§ The task
Return every entry exactly, except for any pictures.

§ Records shown
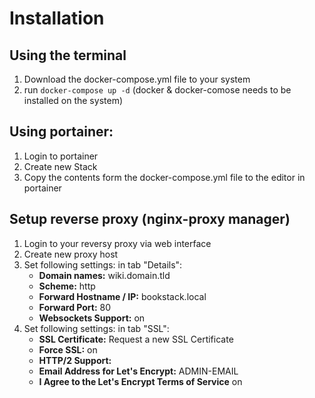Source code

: # Installation
## Using the terminal
1. Download the docker-compose.yml file to your system
2. run ``docker-compose up -d`` (docker & docker-comose needs to be installed on the system)

## Using portainer:
1. Login to portainer
2. Create new Stack 
3. Copy the contents form the docker-compose.yml file to the editor in portainer

## Setup reverse proxy (nginx-proxy manager)
1. Login to your reversy proxy via web interface
2. Create new proxy host
3. Set following settings: in tab "Details":
   - **Domain names:** wiki.domain.tld
   - **Scheme:** http
   - **Forward Hostname / IP:** bookstack.local
   - **Forward Port:** 80
   - **Websockets Support:** on
4. Set following settings: in tab "SSL":
   - **SSL Certificate:** Request a new SSL Certificate
   - **Force SSL:** on
   - **HTTP/2 Support:** 
   - **Email Address for Let's Encrypt:** ADMIN-EMAIL
   - **I Agree to the Let's Encrypt Terms of Service** on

§ Exercise output
Source code

: # Installation
## Using the terminal
1. Download the docker-compose.yml file to your system
2. run ``docker-compose up -d`` (docker & docker-comose needs to be installed on the system)

## Using portainer:
1. Login to portainer
2. Create new Stack 
3. Copy the contents form the docker-compose.yml file to the editor in portainer

## Setup reverse proxy (nginx-proxy manager)
1. Login to your reversy proxy via web interface
2. Create new proxy host
3. Set following settings: in tab "Details":
   - **Domain names:** wiki.domain.tld
   - **Scheme:** http
   - **Forward Hostname / IP:** bookstack.local
   - **Forward Port:** 80
   - **Websockets Support:** on
4. Set following settings: in tab "SSL":
   - **SSL Certificate:** Request a new SSL Certificate
   - **Force SSL:** on
   - **HTTP/2 Support:** 
   - **Email Address for Let's Encrypt:** ADMIN-EMAIL
   - **I Agree to the Let's Encrypt Terms of Service** on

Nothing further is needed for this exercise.